### Task directions
Retype the records below from their first line through the line containing "그리고 Test 3에", and include nothing else.

### Stored data entries

···

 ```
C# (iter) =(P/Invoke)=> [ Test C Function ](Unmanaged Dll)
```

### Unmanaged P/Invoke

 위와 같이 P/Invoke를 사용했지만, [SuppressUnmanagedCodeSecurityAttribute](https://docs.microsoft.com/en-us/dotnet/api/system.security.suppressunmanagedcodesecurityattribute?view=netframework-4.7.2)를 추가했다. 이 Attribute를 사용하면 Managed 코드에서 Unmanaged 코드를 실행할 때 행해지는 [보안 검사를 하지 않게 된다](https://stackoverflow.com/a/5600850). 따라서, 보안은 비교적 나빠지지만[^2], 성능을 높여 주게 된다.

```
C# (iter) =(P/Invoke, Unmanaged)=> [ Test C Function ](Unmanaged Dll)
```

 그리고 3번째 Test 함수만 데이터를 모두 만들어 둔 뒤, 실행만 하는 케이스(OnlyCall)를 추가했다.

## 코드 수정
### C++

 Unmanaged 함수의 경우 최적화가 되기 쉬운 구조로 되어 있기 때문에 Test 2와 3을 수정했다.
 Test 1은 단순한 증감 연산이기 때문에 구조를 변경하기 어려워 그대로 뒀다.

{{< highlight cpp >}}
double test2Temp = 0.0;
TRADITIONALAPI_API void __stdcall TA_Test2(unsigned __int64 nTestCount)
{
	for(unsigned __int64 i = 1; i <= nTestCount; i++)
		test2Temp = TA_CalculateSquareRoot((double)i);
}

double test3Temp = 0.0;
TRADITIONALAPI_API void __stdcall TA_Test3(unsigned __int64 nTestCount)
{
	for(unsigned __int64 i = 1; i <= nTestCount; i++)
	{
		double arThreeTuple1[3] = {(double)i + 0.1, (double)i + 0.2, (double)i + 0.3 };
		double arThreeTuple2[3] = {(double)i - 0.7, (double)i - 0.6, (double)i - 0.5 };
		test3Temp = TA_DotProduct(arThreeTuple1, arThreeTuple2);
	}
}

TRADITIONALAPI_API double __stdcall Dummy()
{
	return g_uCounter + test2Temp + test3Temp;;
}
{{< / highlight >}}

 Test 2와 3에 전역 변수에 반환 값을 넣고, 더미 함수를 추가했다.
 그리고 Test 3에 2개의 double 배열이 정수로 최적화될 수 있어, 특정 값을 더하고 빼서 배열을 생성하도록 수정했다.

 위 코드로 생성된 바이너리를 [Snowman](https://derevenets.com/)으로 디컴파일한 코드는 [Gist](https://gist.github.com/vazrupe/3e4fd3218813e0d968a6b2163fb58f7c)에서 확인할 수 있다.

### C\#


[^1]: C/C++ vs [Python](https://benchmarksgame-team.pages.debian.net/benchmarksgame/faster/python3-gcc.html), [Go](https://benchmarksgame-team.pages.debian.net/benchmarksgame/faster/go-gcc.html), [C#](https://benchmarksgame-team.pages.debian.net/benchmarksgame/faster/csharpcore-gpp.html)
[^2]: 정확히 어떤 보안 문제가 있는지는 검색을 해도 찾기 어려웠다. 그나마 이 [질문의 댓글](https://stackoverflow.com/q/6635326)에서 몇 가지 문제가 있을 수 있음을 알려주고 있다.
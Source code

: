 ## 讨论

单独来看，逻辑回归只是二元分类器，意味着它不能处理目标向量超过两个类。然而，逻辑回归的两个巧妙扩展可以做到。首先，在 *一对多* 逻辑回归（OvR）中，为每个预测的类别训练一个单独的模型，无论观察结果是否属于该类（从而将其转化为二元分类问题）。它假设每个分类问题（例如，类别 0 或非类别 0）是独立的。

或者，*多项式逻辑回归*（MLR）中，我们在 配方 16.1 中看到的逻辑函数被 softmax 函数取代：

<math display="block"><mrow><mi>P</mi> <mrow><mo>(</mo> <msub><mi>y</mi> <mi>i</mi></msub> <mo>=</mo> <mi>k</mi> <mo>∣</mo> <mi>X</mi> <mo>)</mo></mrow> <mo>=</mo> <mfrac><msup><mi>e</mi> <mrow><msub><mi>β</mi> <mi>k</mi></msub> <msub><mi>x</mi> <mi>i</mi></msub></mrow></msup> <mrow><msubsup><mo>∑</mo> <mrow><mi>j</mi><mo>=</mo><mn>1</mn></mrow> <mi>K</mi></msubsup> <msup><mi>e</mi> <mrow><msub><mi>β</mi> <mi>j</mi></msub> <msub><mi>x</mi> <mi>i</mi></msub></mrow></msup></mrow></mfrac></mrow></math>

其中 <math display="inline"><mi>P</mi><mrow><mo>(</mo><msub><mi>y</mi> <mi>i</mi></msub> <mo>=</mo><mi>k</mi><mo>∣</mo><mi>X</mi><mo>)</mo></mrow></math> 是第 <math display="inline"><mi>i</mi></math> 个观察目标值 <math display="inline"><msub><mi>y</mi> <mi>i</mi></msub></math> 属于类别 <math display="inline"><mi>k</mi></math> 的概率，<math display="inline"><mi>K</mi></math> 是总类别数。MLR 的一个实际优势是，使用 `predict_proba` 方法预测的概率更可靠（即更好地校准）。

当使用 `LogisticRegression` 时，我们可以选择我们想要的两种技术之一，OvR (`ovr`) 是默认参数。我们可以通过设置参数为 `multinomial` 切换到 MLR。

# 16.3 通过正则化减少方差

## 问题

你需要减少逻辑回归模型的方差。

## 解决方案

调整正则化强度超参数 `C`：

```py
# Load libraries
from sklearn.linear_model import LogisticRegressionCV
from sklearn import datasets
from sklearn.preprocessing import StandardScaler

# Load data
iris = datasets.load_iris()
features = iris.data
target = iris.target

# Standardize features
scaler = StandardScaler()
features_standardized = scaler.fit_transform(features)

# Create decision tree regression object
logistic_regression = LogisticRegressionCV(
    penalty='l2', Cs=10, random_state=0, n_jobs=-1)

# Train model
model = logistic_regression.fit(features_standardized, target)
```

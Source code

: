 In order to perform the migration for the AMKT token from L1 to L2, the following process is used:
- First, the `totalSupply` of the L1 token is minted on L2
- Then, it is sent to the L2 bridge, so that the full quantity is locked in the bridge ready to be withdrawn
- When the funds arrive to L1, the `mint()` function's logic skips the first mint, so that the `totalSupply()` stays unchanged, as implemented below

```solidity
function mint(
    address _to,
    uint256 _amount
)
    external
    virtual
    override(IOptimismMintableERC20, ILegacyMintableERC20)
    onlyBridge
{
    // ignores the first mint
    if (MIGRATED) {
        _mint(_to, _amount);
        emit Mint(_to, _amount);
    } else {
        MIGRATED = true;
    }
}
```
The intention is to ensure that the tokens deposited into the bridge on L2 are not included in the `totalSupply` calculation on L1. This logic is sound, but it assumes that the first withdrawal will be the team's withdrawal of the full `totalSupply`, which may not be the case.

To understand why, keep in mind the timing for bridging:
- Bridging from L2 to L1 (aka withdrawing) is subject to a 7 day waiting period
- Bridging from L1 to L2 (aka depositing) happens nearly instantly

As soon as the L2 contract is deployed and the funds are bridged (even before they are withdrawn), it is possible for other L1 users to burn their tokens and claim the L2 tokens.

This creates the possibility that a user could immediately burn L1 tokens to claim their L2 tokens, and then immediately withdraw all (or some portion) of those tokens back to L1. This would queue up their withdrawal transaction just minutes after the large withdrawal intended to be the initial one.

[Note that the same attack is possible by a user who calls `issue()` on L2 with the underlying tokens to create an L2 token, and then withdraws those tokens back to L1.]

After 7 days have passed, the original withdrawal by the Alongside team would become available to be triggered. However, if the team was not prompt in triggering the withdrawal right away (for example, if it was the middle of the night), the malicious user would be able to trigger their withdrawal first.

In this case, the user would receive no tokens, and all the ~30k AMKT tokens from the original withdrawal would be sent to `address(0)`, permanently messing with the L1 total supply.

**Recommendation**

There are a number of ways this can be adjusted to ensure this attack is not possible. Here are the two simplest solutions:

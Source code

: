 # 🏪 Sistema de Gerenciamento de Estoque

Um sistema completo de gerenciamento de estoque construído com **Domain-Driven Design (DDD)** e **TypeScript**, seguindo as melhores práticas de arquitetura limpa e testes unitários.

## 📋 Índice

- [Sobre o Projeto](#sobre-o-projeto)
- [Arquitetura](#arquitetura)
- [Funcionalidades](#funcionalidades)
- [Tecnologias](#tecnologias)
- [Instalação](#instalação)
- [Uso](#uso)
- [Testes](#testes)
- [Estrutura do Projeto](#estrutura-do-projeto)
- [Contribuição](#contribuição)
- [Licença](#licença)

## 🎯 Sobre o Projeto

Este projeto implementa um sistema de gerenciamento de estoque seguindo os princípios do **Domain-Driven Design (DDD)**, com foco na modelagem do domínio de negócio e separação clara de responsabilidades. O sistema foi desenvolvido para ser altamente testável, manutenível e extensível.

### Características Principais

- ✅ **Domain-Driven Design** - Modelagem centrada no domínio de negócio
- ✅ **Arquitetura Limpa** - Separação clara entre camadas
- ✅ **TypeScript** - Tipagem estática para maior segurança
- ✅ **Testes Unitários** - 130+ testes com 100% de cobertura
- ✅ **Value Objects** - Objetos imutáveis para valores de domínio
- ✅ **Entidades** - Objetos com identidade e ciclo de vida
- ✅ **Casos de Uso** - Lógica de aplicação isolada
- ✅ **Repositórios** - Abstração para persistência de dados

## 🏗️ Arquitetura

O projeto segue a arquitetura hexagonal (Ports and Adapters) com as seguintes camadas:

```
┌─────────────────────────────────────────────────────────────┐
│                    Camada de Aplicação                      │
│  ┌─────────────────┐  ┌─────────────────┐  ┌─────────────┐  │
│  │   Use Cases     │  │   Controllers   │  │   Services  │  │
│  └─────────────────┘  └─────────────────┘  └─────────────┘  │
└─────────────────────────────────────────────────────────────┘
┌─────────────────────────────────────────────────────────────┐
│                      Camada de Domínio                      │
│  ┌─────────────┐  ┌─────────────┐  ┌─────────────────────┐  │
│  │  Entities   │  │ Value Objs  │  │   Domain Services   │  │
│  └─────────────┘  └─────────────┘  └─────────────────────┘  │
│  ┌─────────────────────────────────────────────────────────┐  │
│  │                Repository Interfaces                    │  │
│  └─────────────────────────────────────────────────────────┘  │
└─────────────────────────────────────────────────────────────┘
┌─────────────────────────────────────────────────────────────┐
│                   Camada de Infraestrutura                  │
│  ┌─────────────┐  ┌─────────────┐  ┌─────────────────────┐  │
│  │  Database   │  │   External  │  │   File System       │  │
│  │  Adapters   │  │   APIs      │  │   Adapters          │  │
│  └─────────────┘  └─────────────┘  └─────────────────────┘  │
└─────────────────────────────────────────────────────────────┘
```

···

### Your response
 ```
C# (iter) =(P/Invoke)=> [ Test C Function ](Unmanaged Dll)
```

### Unmanaged P/Invoke

 위와 같이 P/Invoke를 사용했지만, [SuppressUnmanagedCodeSecurityAttribute](https://docs.microsoft.com/en-us/dotnet/api/system.security.suppressunmanagedcodesecurityattribute?view=netframework-4.7.2)를 추가했다. 이 Attribute를 사용하면 Managed 코드에서 Unmanaged 코드를 실행할 때 행해지는 [보안 검사를 하지 않게 된다](https://stackoverflow.com/a/5600850). 따라서, 보안은 비교적 나빠지지만[^2], 성능을 높여 주게 된다.

```
C# (iter) =(P/Invoke, Unmanaged)=> [ Test C Function ](Unmanaged Dll)
```

 그리고 3번째 Test 함수만 데이터를 모두 만들어 둔 뒤, 실행만 하는 케이스(OnlyCall)를 추가했다.

## 코드 수정
### C++

 Unmanaged 함수의 경우 최적화가 되기 쉬운 구조로 되어 있기 때문에 Test 2와 3을 수정했다.
 Test 1은 단순한 증감 연산이기 때문에 구조를 변경하기 어려워 그대로 뒀다.

{{< highlight cpp >}}
double test2Temp = 0.0;
TRADITIONALAPI_API void __stdcall TA_Test2(unsigned __int64 nTestCount)
{
	for(unsigned __int64 i = 1; i <= nTestCount; i++)
		test2Temp = TA_CalculateSquareRoot((double)i);
}

double test3Temp = 0.0;
TRADITIONALAPI_API void __stdcall TA_Test3(unsigned __int64 nTestCount)
{
	for(unsigned __int64 i = 1; i <= nTestCount; i++)
	{
		double arThreeTuple1[3] = {(double)i + 0.1, (double)i + 0.2, (double)i + 0.3 };
		double arThreeTuple2[3] = {(double)i - 0.7, (double)i - 0.6, (double)i - 0.5 };
		test3Temp = TA_DotProduct(arThreeTuple1, arThreeTuple2);
	}
}

TRADITIONALAPI_API double __stdcall Dummy()
{
	return g_uCounter + test2Temp + test3Temp;;
}
{{< / highlight >}}

 Test 2와 3에 전역 변수에 반환 값을 넣고, 더미 함수를 추가했다.
 그리고 Test 3에 2개의 double 배열이 정수로 최적화될 수 있어, 특정 값을 더하고 빼서 배열을 생성하도록 수정했다.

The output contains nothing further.